As was said earlier, this isn't about me, but I'll give a brief description of my situation so that I can relate how I came out the other side.

I hope that can help you to know how common this sort of situation is. You're not alone.

My alcoholic/drug-using brother ran my dad into bankruptcy and turned my dad against me. 

I had bailed my dad out more than once, at one point even borrowing $40,000 so that he could fix his house up and sell it. The plan we had agreed to was that he would pay me back from the proceeds from the house. He was going to sell the house in order to separate from my brother.

After the work was done, my brother and dad just moved back in again, and I was left paying the loan.

Fortunately, I was able to transfer the remaining portion of the loan to a reverse mortgage and get it paid off.

I continued to try to help my dad, but finally received a demand letter from a lawyer accusing me of stealing the $40,000 that I had borrowed, every penny of which had gone into his house. 

Being accused of stealing was the most painful thing I had ever experienced.

I shut them off. No contact whatsoever. It was hard but it was the best choice of the bad options available.

It took me at least a year to resolve my feelings and realize that I was better off.

Then, when my brothers paranoia and my dad's dementia got bad enough, I got a phone call from the state that I needed to come get my dad out of the house.

I could have said no at that point, and I don't think anyone that knew the situation would have blamed me.

I got my dad into a couple of assisted living facilities for the last 2 years of his life. By then I had no real feelings for him anymore, but I did it because I felt that it was the right thing to do.

My dad's been dead for a year, and he's been out of that house for three years. The bank never followed up on the reverse mortgage, so my brother's just squatting in the house. No plumbing (I had two septic tanks replaced, he parked cars on both of them), no water, no electricity.

We have no contact. That's never going to change. 

My wife and I had our 25th wedding anniversary this year. We've never had a fight. 

Fire drama.

Don49 (Forum Supporter)
Don49 (Forum Supporter) Dork
8/5/20 9:50 p.m.

Tony,

Congratulations! A significant 1st step. Just because you are related to someone doesn't mean you have to be subjected to poor treatment or demands that are contrary to your best interest. You've gotten lots of good advice in this thread. It won't always be easy to deal with this situation. Know when to just walk away and don't feel guilty for putting yourself and your wife first. Life is too short to let toxic people/relationships burden you. I'm rooting for you!!

Tony Sestito said:

In reply to alfadriver (Forum Supporter) :

Oh he knows. I've discussed this with him countless times and he wants to do something but never pulls the trigger.
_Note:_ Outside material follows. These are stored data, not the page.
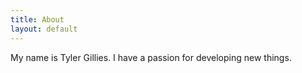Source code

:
 ```yaml
---
title: About
layout: default
---
```


My name is Tyler Gillies. I have a passion for developing new things.
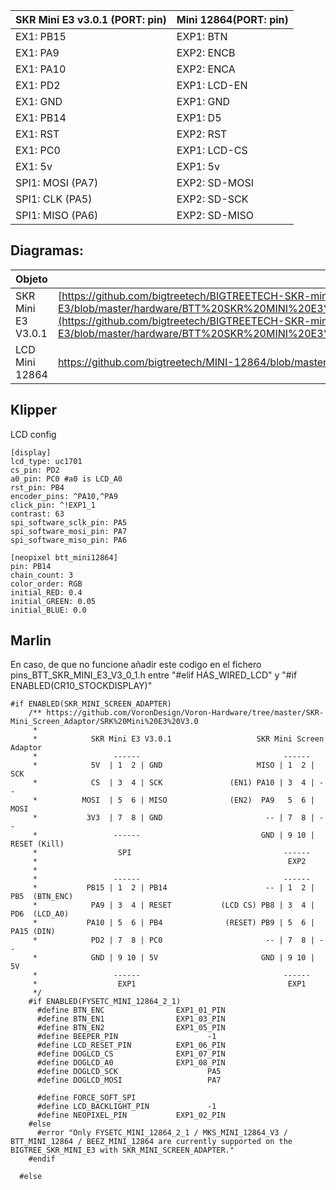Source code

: | SKR Mini E3 v3.0.1 (PORT: pin) | Mini 12864(PORT: pin) | 
|---------------------------|-------------|
| EX1: PB15 | EXP1: BTN |
| EX1: PA9 | EXP2: ENCB |
| EX1: PA10 |	EXP2: ENCA |
| EX1: PD2 |	EXP1: LCD-EN |
| EX1: GND |	EXP1: GND |
| EX1: PB14 |	EXP1: D5 |
| EX1: RST |	EXP2: RST |
| EX1: PC0	| EXP1: LCD-CS |
|EX1: 5v |	EXP1: 5v |
|SPI1: MOSI (PA7)	| EXP2: SD-MOSI
|SPI1: CLK (PA5)	| EXP2: SD-SCK
|SPI1: MISO (PA6)	| EXP2: SD-MISO

## Diagramas:
| Objeto | Diagrama | 
|---------------------------|-------------|
| SKR Mini E3 V3.0.1 | [https://github.com/bigtreetech/BIGTREETECH-SKR-mini-E3/blob/master/hardware/BTT%20SKR%20MINI%20E3%20V3.0/Hardware/BTT%20E3%20SKR%20MINI%20V3.0_PIN.pdf](https://github.com/bigtreetech/BIGTREETECH-SKR-mini-E3/blob/master/hardware/BTT%20SKR%20MINI%20E3%20V3.0.1/Hardware/BTT%20E3%20SKR%20MINI%20V3.0.1_PIN.pdf) |
| LCD Mini 12864 | https://github.com/bigtreetech/MINI-12864/blob/master/mini12864_v2.0/Hardware/MINI12864%20V2.0-Pin.png |




## Klipper

LCD config

```
[display]
lcd_type: uc1701
cs_pin: PD2
a0_pin: PC0 #a0 is LCD_A0
rst_pin: PB4
encoder_pins: ^PA10,^PA9
click_pin: ^!EXP1_1
contrast: 63
spi_software_sclk_pin: PA5
spi_software_mosi_pin: PA7
spi_software_miso_pin: PA6

[neopixel btt_mini12864]
pin: PB14
chain_count: 3
color_order: RGB
initial_RED: 0.4
initial_GREEN: 0.05
initial_BLUE: 0.0
```

## Marlin

En caso, de que no funcione añadir este codigo en el fichero pins_BTT_SKR_MINI_E3_V3_0_1.h entre "#elif HAS_WIRED_LCD"  y "#if ENABLED(CR10_STOCKDISPLAY)"


```
#if ENABLED(SKR_MINI_SCREEN_ADAPTER)
    /** https://github.com/VoronDesign/Voron-Hardware/tree/master/SKR-Mini_Screen_Adaptor/SRK%20Mini%20E3%20V3.0
     *
     *            SKR Mini E3 V3.0.1                   SKR Mini Screen Adaptor
     *                 ------                                ------
     *            5V  | 1  2 | GND                     MISO | 1  2 | SCK
     *            CS  | 3  4 | SCK               (EN1) PA10 | 3  4 | --
     *          MOSI  | 5  6 | MISO              (EN2)  PA9   5  6 | MOSI
     *           3V3  | 7  8 | GND                       -- | 7  8 | --
     *                 ------                           GND | 9 10 | RESET (Kill)
     *                  SPI                                  ------
     *                                                        EXP2
     *
     *                 ------                                ------
     *           PB15 | 1  2 | PB14                      -- | 1  2 | PB5  (BTN_ENC)
     *            PA9 | 3  4 | RESET           (LCD CS) PB8 | 3  4 | PD6  (LCD_A0)
     *           PA10 | 5  6 | PB4              (RESET) PB9 | 5  6 | PA15 (DIN)
     *            PD2 | 7  8 | PC0                       -- | 7  8 | --
     *            GND | 9 10 | 5V                       GND | 9 10 | 5V
     *                 ------                                ------
     *                  EXP1                                  EXP1
     */
    #if ENABLED(FYSETC_MINI_12864_2_1)
      #define BTN_ENC                EXP1_01_PIN
      #define BTN_EN1                EXP1_03_PIN
      #define BTN_EN2                EXP1_05_PIN
      #define BEEPER_PIN                    -1
      #define LCD_RESET_PIN          EXP1_06_PIN
      #define DOGLCD_CS              EXP1_07_PIN
      #define DOGLCD_A0              EXP1_08_PIN
      #define DOGLCD_SCK                    PA5
      #define DOGLCD_MOSI                   PA7

      #define FORCE_SOFT_SPI
      #define LCD_BACKLIGHT_PIN             -1
      #define NEOPIXEL_PIN           EXP1_02_PIN
    #else
      #error "Only FYSETC_MINI_12864_2_1 / MKS_MINI_12864_V3 / BTT_MINI_12864 / BEEZ_MINI_12864 are currently supported on the BIGTREE_SKR_MINI_E3 with SKR_MINI_SCREEN_ADAPTER."
    #endif

  #else
```

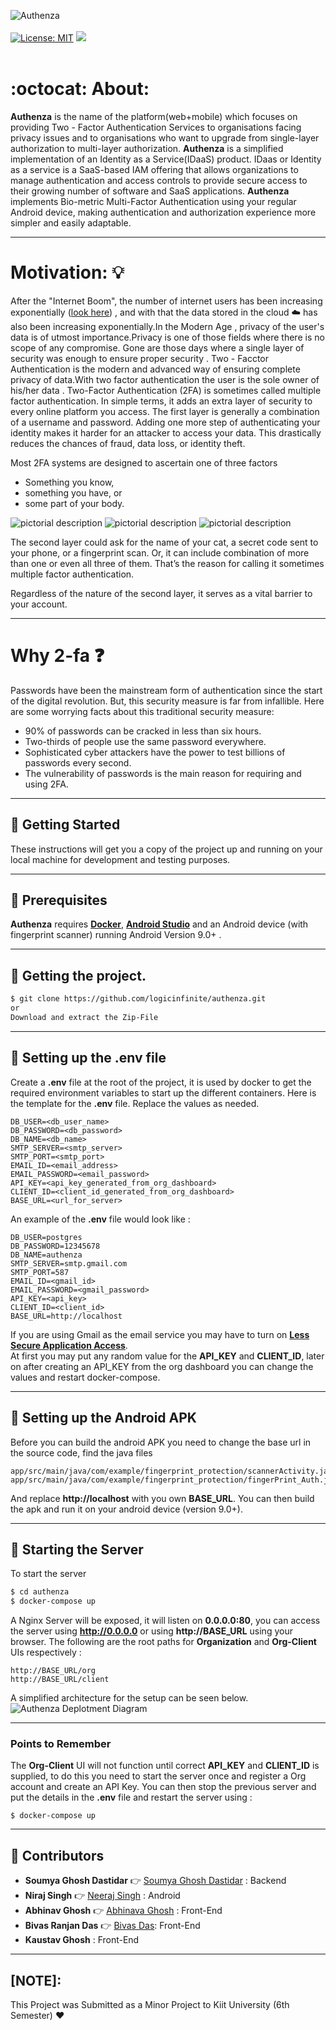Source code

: ![Authenza](https://github.com/logicinfinite/authenza/blob/master/images/authenza.png?raw=true)
<br><br>
[![License: MIT](https://img.shields.io/badge/License-MIT-yellow.svg)](https://opensource.org/licenses/MIT)   <a href='https://github.com/logicinfinite' target='_blank'><img src='https://img.shields.io/github/followers/logicinfinite.svg?label=Folow&style=social'></a>
</a><br><br>


#  :octocat: About:

**Authenza** is the  name of the platform(web+mobile) which focuses on providing Two - Factor Authentication Services to organisations facing privacy issues and to organisations who want to upgrade from single-layer authorization to multi-layer authorization. 
**Authenza** is a simplified implementation of an Identity as a Service(IDaaS) product. IDaas or Identity as a service is a SaaS-based IAM offering that allows organizations to manage authentication and access controls to provide secure access to their growing number of software and SaaS applications. **Authenza** implements Bio-metric Multi-Factor Authentication using your regular Android device, making authentication and authorization experience more simpler and easily adaptable.

 --- 

# Motivation: :bulb:

After the  "Internet Boom",  the number of internet users has been increasing exponentially ([look here](https://www.internetlivestats.com/)) , and with that the data stored in the cloud :cloud:
has also been increasing exponentially.In the Modern Age , privacy of the user's data  is of utmost importance.Privacy is one of those fields where there is no scope of any compromise.
Gone are those days where a single layer of security was enough to ensure proper security .
Two - Facctor Authentication is the modern and advanced way of ensuring complete privacy of data.With two factor authentication the user is the sole owner of his/her data .
Two-Factor Authentication (2FA) is sometimes called multiple factor authentication. In simple terms, it adds an extra layer of security to every online platform you access. The first layer is generally a combination of a username and password. Adding one more step of authenticating your identity makes it harder for an attacker to access your data. 
This drastically reduces the chances of fraud, data loss, or identity theft.

Most 2FA systems are designed to ascertain one of three factors

* Something you know,
* something you have, or
* some part of your body.

![pictorial description](https://secureswissdata.com/wp-content/uploads/2016/11/2fa_3_small.jpg) ![pictorial description](https://secureswissdata.com/wp-content/uploads/2016/11/2fa_1_small.jpg) ![pictorial description](https://secureswissdata.com/wp-content/uploads/2016/11/2fa_2_small.jpg) 

The second layer could ask for the name of your cat, a secret code sent to your phone, or a fingerprint scan. Or, it can include combination of more than one or even all three of them. That’s the reason for calling it sometimes multiple factor authentication.

Regardless of the nature of the second layer, it serves as a vital barrier to your account.

  ---

# Why 2-fa :question:

Passwords have been the mainstream form of authentication since the start of the digital revolution. But, this security measure is far from infallible. Here are some worrying facts about this traditional security measure:

* 90% of passwords can be cracked in less than six hours.
* Two-thirds of people use the same password everywhere.
* Sophisticated cyber attackers have the power to test billions of passwords every second.
* The vulnerability of passwords is the main reason for requiring and using 2FA.




 ---



## :dart: Getting Started
These instructions will get you a copy of the project up and running on your local machine for development and testing purposes.

 ---

##  :dart: Prerequisites

**Authenza** requires [ **Docker**](https://docs.docker.com/), [**Android Studio**](https://developer.android.com/studio) and an Android device (with fingerprint scanner) running Android Version 9.0+ .

 ---

## :dart: Getting the project.

```sh
$ git clone https://github.com/logicinfinite/authenza.git
or 
Download and extract the Zip-File
```
 ---

##  :dart: Setting up the .env file
Create a **.env** file at the root of the project, it is used by docker to get the required environment variables to start up the different containers. Here is the template for the **.env** file. Replace the values as needed.
```
DB_USER=<db_user_name>
DB_PASSWORD=<db_password>
DB_NAME=<db_name>
SMTP_SERVER=<smtp_server>
SMTP_PORT=<smtp_port>
EMAIL_ID=<email_address>
EMAIL_PASSWORD=<email_password>
API_KEY=<api_key_generated_from_org_dashboard>
CLIENT_ID=<client_id_generated_from_org_dashboard>
BASE_URL=<url_for_server>
```
An example of the **.env** file would look like :
```
DB_USER=postgres
DB_PASSWORD=12345678
DB_NAME=authenza
SMTP_SERVER=smtp.gmail.com
SMTP_PORT=587
EMAIL_ID=<gmail_id>
EMAIL_PASSWORD=<gmail_password>
API_KEY=<api_key>
CLIENT_ID=<client_id>
BASE_URL=http://localhost
```
If you are using Gmail as the email service you may have to turn on [**Less Secure Application Access**](https://support.google.com/accounts/answer/6010255?hl=en).<br>
At first you may put any random value for the **API_KEY** and **CLIENT_ID**, later on after creating an API_KEY from the org dashboard you can change the values and restart docker-compose.

 ---

##  :dart: Setting up the Android APK
Before you can build the android APK you need to change the base url in the source code, find the java files
```
app/src/main/java/com/example/fingerprint_protection/scannerActivity.java
app/src/main/java/com/example/fingerprint_protection/fingerPrint_Auth.java
```
And replace **http://localhost** with you own **BASE_URL**. You can then build the apk and run it on your android device (version 9.0+).

 ---

## :dart: Starting the Server
To start the server
```sh
$ cd authenza
$ docker-compose up
```
A Nginx Server will be exposed, it will listen on **0.0.0.0:80**, you can access the server using **http://0.0.0.0** or using **http://BASE_URL** using your browser. The following are the root paths for **Organization** and **Org-Client** UIs respectively :
```
http://BASE_URL/org
http://BASE_URL/client
```
A simplified architecture for the setup can be seen below.
![Authenza Deplotment Diagram](https://github.com/logicinfinite/authenza/blob/master/images/deployment.png?raw=true)

 ---

### Points to Remember
The **Org-Client** UI will not function until correct **API_KEY** and **CLIENT_ID** is supplied, to do this you need to start the server once and register a Org account and create an API Key. You can then stop the previous server and put the details in the **.env** file and restart the server using :
```
$ docker-compose up
```
 ---

## :dart:  Contributors
-   **Soumya Ghosh Dastidar** :point_right:  [Soumya Ghosh Dastidar](https://github.com/gdsoumya) : Backend
-   **Niraj Singh**  :point_right: [Neeraj Singh](https://github.com/karma9874) : Android
-   **Abhinav Ghosh**  :point_right: [Abhinava Ghosh](https://github.com/logicinfinite) : Front-End
-   **Bivas Ranjan Das** :point_right: [Bivas Das](https://github.com/bivasrdas): Front-End
-   **Kaustav Ghosh** : Front-End

  ---

 ## [NOTE]:

This Project was Submitted as a Minor Project to Kiit University (6th Semester) :heart:

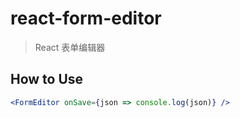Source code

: # react-form-editor

> React 表单编辑器

## How to Use

```jsx
<FormEditor onSave={json => console.log(json)} />
```
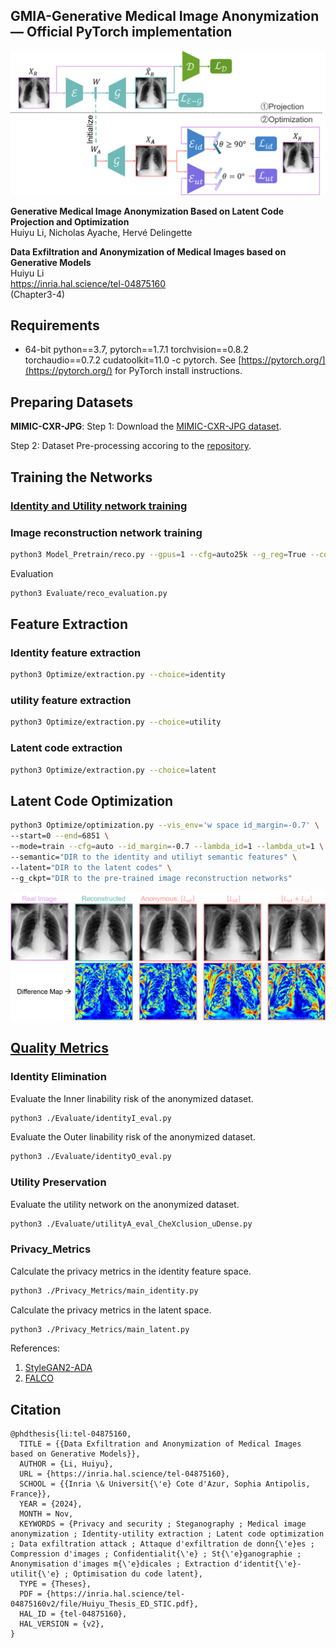 ## GMIA-Generative Medical Image Anonymization &mdash; Official PyTorch implementation

![Teaser image](./docs/flowchart.png)

**Generative Medical Image Anonymization Based on Latent Code Projection and Optimization**<br>
Huiyu Li, Nicholas Ayache, Hervé Delingette<br>
<!-- ToDo<br> -->
**Data Exfiltration and Anonymization of Medical Images based on Generative Models**<br>
Huiyu Li<br>
https://inria.hal.science/tel-04875160<br> (Chapter3-4)

## Requirements
* 64-bit python==3.7, pytorch==1.7.1 torchvision==0.8.2 torchaudio==0.7.2 cudatoolkit=11.0 -c pytorch. See [https://pytorch.org/](https://pytorch.org/) for PyTorch install instructions.

## Preparing Datasets
**MIMIC-CXR-JPG**:
Step 1: Download the [MIMIC-CXR-JPG dataset](https://physionet.org/content/mimic-cxr-jpg/2.1.0/).

Step 2: Dataset Pre-processing accoring to the [repository](https://github.com/Huiyu-Li/GMIA-Dataset-Pre-processing/tree/main).

## Training the Networks

### [Identity and Utility network training](https://github.com/Huiyu-Li/GMIA-Feature-Extractor-Training/tree/main)

### Image reconstruction network training
```.bash
python3 Model_Pretrain/reco.py --gpus=1 --cfg=auto25k --g_reg=True --cogd=True
```

Evaluation
```.bash
python3 Evaluate/reco_evaluation.py
```

## Feature Extraction
### Identity feature extraction
```.bash
python3 Optimize/extraction.py --choice=identity
```

### utility feature extraction
```.bash
python3 Optimize/extraction.py --choice=utility
```

### Latent code extraction
```.bash
python3 Optimize/extraction.py --choice=latent
```

## Latent Code Optimization
```.bash
python3 Optimize/optimization.py --vis_env='w space id_margin=-0.7' \
--start=0 --end=6851 \
--mode=train --cfg=auto --id_margin=-0.7 --lambda_id=1 --lambda_ut=1 \
--semantic="DIR to the identity and utiliyt semantic features" \
--latent="DIR to the latent codes" \
--g_ckpt="DIR to the pre-trained image reconstruction networks"
```

![results image](./docs/anoymized_results.png)

## [Quality Metrics](https://github.com/Huiyu-Li/GMIA-Feature-Extractor-Training/tree/main)

### Identity Elimination
Evaluate the Inner linability risk of the anonymized dataset.<br>
```.bash
python3 ./Evaluate/identityI_eval.py
```

Evaluate the Outer linability risk of the anonymized dataset.<br>
```.bash
python3 ./Evaluate/identityO_eval.py
```

### Utility Preservation
Evaluate the utility network on the anonymized dataset.<br>
```.bash
python3 ./Evaluate/utilityA_eval_CheXclusion_uDense.py
```

### Privacy_Metrics
Calculate the privacy metrics in the identity feature space.<br>
```.bash
python3 ./Privacy_Metrics/main_identity.py
```

Calculate the privacy metrics in the latent space.<br>
```.bash
python3 ./Privacy_Metrics/main_latent.py
```

References:
1. [StyleGAN2-ADA](https://github.com/NVlabs/stylegan2-ada-pytorch)
2. [FALCO](https://github.com/chi0tzp/FALCO)

## Citation

<!-- ToDo<br> -->
```
@phdthesis{li:tel-04875160,
  TITLE = {{Data Exfiltration and Anonymization of Medical Images based on Generative Models}},
  AUTHOR = {Li, Huiyu},
  URL = {https://inria.hal.science/tel-04875160},
  SCHOOL = {{Inria \& Universit{\'e} Cote d'Azur, Sophia Antipolis, France}},
  YEAR = {2024},
  MONTH = Nov,
  KEYWORDS = {Privacy and security ; Steganography ; Medical image anonymization ; Identity-utility extraction ; Latent code optimization ; Data exfiltration attack ; Attaque d'exfiltration de donn{\'e}es ; Compression d'images ; Confidentialit{\'e} ; St{\'e}ganographie ; Anonymisation d'images m{\'e}dicales ; Extraction d'identit{\'e}-utilit{\'e} ; Optimisation du code latent},
  TYPE = {Theses},
  PDF = {https://inria.hal.science/tel-04875160v2/file/Huiyu_Thesis_ED_STIC.pdf},
  HAL_ID = {tel-04875160},
  HAL_VERSION = {v2},
}
```
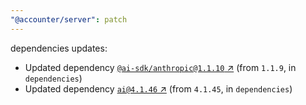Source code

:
 ```yaml
---
"@accounter/server": patch
---
```

dependencies updates:
  - Updated dependency [`@ai-sdk/anthropic@1.1.10` ↗︎](https://www.npmjs.com/package/@ai-sdk/anthropic/v/1.1.10) (from `1.1.9`, in `dependencies`)
  - Updated dependency [`ai@4.1.46` ↗︎](https://www.npmjs.com/package/ai/v/4.1.46) (from `4.1.45`, in `dependencies`)
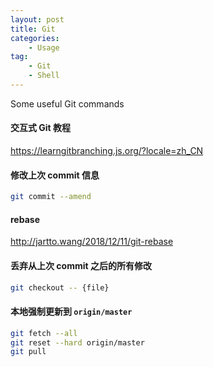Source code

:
 ```yaml
---
layout: post
title: Git
categories: 
    - Usage
tag:
    - Git
    - Shell
---
```


Some useful Git commands

#### 交互式 Git 教程

<https://learngitbranching.js.org/?locale=zh_CN>

#### 修改上次 commit 信息

```bash
git commit --amend
```

#### rebase

http://jartto.wang/2018/12/11/git-rebase

#### 丢弃从上次 commit 之后的所有修改

```bash
git checkout -- {file}
```

#### 本地强制更新到 `origin/master`

```bash
git fetch --all
git reset --hard origin/master
git pull    
```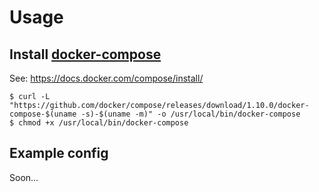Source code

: # Usage
## Install [docker-compose](https://docs.docker.com/compose/)

See: https://docs.docker.com/compose/install/
```
$ curl -L "https://github.com/docker/compose/releases/download/1.10.0/docker-compose-$(uname -s)-$(uname -m)" -o /usr/local/bin/docker-compose
$ chmod +x /usr/local/bin/docker-compose
```

## Example config
Soon...
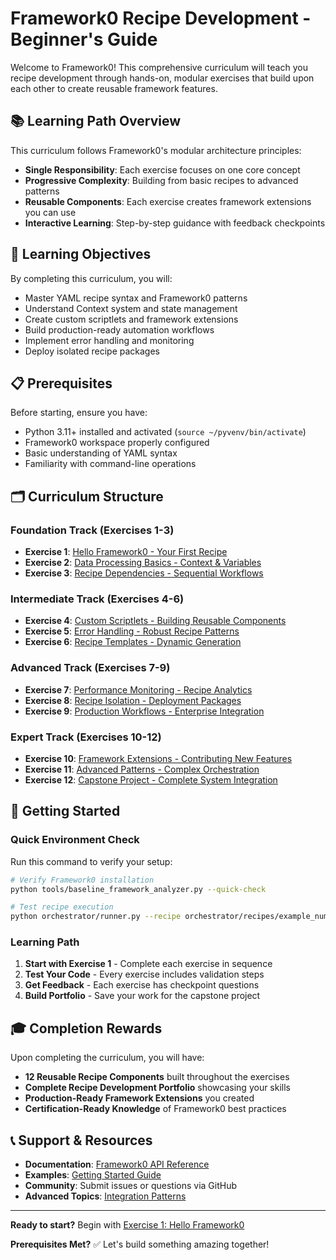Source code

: # Framework0 Recipe Development - Beginner's Guide

Welcome to Framework0! This comprehensive curriculum will teach you recipe development through hands-on, modular exercises that build upon each other to create reusable framework features.

## 📚 Learning Path Overview

This curriculum follows Framework0's modular architecture principles:
- **Single Responsibility**: Each exercise focuses on one core concept
- **Progressive Complexity**: Building from basic recipes to advanced patterns
- **Reusable Components**: Each exercise creates framework extensions you can use
- **Interactive Learning**: Step-by-step guidance with feedback checkpoints

## 🎯 Learning Objectives

By completing this curriculum, you will:
- Master YAML recipe syntax and Framework0 patterns
- Understand Context system and state management
- Create custom scriptlets and framework extensions
- Build production-ready automation workflows
- Implement error handling and monitoring
- Deploy isolated recipe packages

## 📋 Prerequisites

Before starting, ensure you have:
- Python 3.11+ installed and activated (`source ~/pyvenv/bin/activate`)
- Framework0 workspace properly configured
- Basic understanding of YAML syntax
- Familiarity with command-line operations

## 🗂️ Curriculum Structure

### **Foundation Track** (Exercises 1-3)
- **Exercise 1**: [Hello Framework0 - Your First Recipe](exercise_1.md)
- **Exercise 2**: [Data Processing Basics - Context & Variables](exercise_2.md)  
- **Exercise 3**: [Recipe Dependencies - Sequential Workflows](exercise_3.md)

### **Intermediate Track** (Exercises 4-6)
- **Exercise 4**: [Custom Scriptlets - Building Reusable Components](exercise_4.md)
- **Exercise 5**: [Error Handling - Robust Recipe Patterns](exercise_5.md)
- **Exercise 6**: [Recipe Templates - Dynamic Generation](exercise_6.md)

### **Advanced Track** (Exercises 7-9)
- **Exercise 7**: [Performance Monitoring - Recipe Analytics](exercise_7.md)
- **Exercise 8**: [Recipe Isolation - Deployment Packages](exercise_8.md)
- **Exercise 9**: [Production Workflows - Enterprise Integration](exercise_9.md)

### **Expert Track** (Exercises 10-12)
- **Exercise 10**: [Framework Extensions - Contributing New Features](exercise_10.md)
- **Exercise 11**: [Advanced Patterns - Complex Orchestration](exercise_11.md)
- **Exercise 12**: [Capstone Project - Complete System Integration](exercise_12.md)

## 🚀 Getting Started

### Quick Environment Check

Run this command to verify your setup:

```bash
# Verify Framework0 installation
python tools/baseline_framework_analyzer.py --quick-check

# Test recipe execution
python orchestrator/runner.py --recipe orchestrator/recipes/example_numbers.yaml
```

### Learning Path

1. **Start with Exercise 1** - Complete each exercise in sequence
2. **Test Your Code** - Every exercise includes validation steps
3. **Get Feedback** - Each exercise has checkpoint questions
4. **Build Portfolio** - Save your work for the capstone project

## 🎓 Completion Rewards

Upon completing the curriculum, you will have:
- **12 Reusable Recipe Components** built throughout the exercises
- **Complete Recipe Development Portfolio** showcasing your skills  
- **Production-Ready Framework Extensions** you created
- **Certification-Ready Knowledge** of Framework0 best practices

## 📞 Support & Resources

- **Documentation**: [Framework0 API Reference](../docs/api_reference.md)
- **Examples**: [Getting Started Guide](../docs/getting_started.md)
- **Community**: Submit issues or questions via GitHub
- **Advanced Topics**: [Integration Patterns](../docs/integration_patterns.md)

---

**Ready to start?** Begin with [Exercise 1: Hello Framework0](exercise_1.md)

**Prerequisites Met?** ✅ Let's build something amazing together!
I've watched the man cry over this a number of times. It's heartbreaking and infuriating. 

In another note, I just got off the phone with him. I stood my ground, and guess what? They caved. Original plan is on, sister or no sister. 

Shocked. I am SHOCKED. 

That said, in the future, I am not messing around. My wife and I set the rules of engagement, and we will do what we feel is comfortable for us. Not letting anyone dictate my life at 38 years old. Done with that crap!

 

Good for you, Tony! Keep it going. Set your course and stay on it!

Glad you're taking charge. 

I'll second the recommendation for reading the advice column by Carolyn Hax. Washington Post.

Tony Sestito
Tony Sestito PowerDork
8/6/20 8:53 a.m.

After talking with the wife last night, she is happy with how I handled things this week. She isn't really mad AT me, more like she's mad FOR me, if that makes any sense. She doesn't like to see me get pushed around by them, and standing up for myself is the right thing to do.

Hopefully things go well when we go over there this time. It usually does when the most toxic element is not present.

03Panther
03Panther HalfDork
8/6/20 8:55 a.m.

Makes perfect sense. My wife is the same. 

From the first post we could tell ... you got this!!!